Hal ini disampaikan Direktur Pendidikan Tinggi Keagamaan Islam Ditjen Pendidikan Islam Kemenag Arskal Salim GP pada acara Koordinasi Persiapan Proyek SBSN, di Pekalongan.

Menurutnya, ada delapan PTKIN yang diberi amanah SBSN 2020, yaitu: UIN Imam Bonjol Padang (Rp. 70.223.603.792), UIN STS Jambi (Rp. 94.058.383.463), UIN Raden Intan Lampung (Rp. 51.396.880.432), UIN SMH Banten (Rp. 60.149.431.925), UIN Antasari Banjarmasin (Rp. 60.433.154.375), UIN Sunan Ampel Surabaya (Rp. 63.612.130.113). Selain itu, IAIN Pekalongan (Rp40.481.279.000) dan IAIN Palu (Rp45.000.000.000).

“Sehingga total anggaran SBSN 2020 senilai Rp. 399.873.584.100,” tutur Arskal Salim di Pekalongan, Kamis (21/11).

Arskal menegaskan, pihaknya bertekad melakukan perbaikan tata kelola Proyek SBSN 2020. Karenanya, diperlukan kerja keras dan komitmen tinggi serta berorientasi pada mutu.

“Pekerjaan SBSN mengalami tantangan yang tidak sedikit, karenaya para pengelola harus bonafid dan berorientasi pada kualitas,” tegas Guru Besar UIN Jakarta ini.

“Rakyat jangan dikecewakan hanya karena kita kurang profesional dalam mengelola SBSN apalagi kita didampingi oleh Kementerian Keuangan dan Bappenas,” sambungnya.

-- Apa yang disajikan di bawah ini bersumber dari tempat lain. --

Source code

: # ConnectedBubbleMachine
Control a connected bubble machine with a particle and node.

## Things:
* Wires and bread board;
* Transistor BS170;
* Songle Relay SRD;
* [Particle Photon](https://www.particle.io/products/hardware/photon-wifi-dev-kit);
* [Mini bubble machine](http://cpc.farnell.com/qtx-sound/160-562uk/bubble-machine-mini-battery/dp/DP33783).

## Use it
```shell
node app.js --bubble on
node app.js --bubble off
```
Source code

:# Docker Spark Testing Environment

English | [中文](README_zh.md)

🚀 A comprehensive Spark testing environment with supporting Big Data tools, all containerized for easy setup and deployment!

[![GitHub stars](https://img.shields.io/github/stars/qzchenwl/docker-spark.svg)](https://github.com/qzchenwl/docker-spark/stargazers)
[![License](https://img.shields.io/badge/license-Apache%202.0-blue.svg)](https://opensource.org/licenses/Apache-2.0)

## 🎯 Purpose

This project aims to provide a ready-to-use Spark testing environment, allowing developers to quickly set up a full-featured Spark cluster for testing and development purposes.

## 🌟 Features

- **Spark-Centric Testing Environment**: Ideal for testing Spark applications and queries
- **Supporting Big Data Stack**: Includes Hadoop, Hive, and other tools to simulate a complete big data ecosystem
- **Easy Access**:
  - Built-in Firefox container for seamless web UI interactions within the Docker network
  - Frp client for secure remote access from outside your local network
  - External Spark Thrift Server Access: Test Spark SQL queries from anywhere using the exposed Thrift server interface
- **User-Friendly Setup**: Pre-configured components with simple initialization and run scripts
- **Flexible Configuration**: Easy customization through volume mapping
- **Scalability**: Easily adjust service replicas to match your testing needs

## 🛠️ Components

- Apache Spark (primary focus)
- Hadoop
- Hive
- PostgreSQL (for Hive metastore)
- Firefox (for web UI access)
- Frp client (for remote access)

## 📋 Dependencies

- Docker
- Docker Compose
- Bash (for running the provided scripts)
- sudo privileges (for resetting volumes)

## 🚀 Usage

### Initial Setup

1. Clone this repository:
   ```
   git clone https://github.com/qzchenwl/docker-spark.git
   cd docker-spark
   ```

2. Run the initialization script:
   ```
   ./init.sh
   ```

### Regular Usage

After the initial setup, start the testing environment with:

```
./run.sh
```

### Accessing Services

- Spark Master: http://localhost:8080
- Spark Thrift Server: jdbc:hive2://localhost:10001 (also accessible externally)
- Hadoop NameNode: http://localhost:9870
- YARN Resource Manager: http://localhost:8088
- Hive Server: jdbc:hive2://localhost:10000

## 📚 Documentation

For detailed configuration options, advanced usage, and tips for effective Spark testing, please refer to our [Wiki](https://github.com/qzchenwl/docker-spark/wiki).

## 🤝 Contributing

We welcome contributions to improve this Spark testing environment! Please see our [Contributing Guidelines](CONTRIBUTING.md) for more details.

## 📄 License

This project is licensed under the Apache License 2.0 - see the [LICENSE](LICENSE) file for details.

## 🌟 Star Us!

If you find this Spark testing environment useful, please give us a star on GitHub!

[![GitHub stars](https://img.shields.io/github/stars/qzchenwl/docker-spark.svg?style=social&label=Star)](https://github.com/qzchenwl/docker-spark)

Rektor IAIN Pekalongan Ade Dedi Rohayana selaku tuan rumah menyampaikan terimakasih dan penghargaan kepada Kementerian Agama, Bappenas dan Kemenkeu yang telah memberikan amanah SBSN di kampusnya. “Melalui SBSN kami telah membangun 2 Gedung Fakultas di kampus 2 yang tidak terkena bencana banjir,” tuturnya.

Medio 2015-2019 Kementerian Agama telah membangun sarana dan prasarana PTKIN senilai Rp4,801triliun dengan skema pembiayaan Surat SBSN. Selain ruang kelas pembelajaran, sarpras yang dibangun berupa gedung serbaguna, perpustakaan, laboratorium, dan student center.

Kasubdit Sarpras dan Kemahasiswaan Ruchman Basori menambahkan, Koordinasi Persiapan SBSN 2020 dimaksudkan untuk melakukan langkah-langkah persiapan agar pelaksanaan SBSN 2020 berjalan dengan baik, profesional dan berorientasi pada kualitas.

Kegiatan ini diikuti perwakilan 8 PTKIN, terdiri atas Wakil Rektor II, Pejabat Pembuat Komitmen, Pokja, dan Tim Teknis SBSN di masing-masing PTKIN.  Turut hadir sejumlah pejabat IAIN Pekalongan, Wakil Rektor I Muhisin, Wakil Rektor II Zainal Mustaqim, Wakil Rektor III Muslih, Direktur Pascasarjana Makrum dan para Dekan.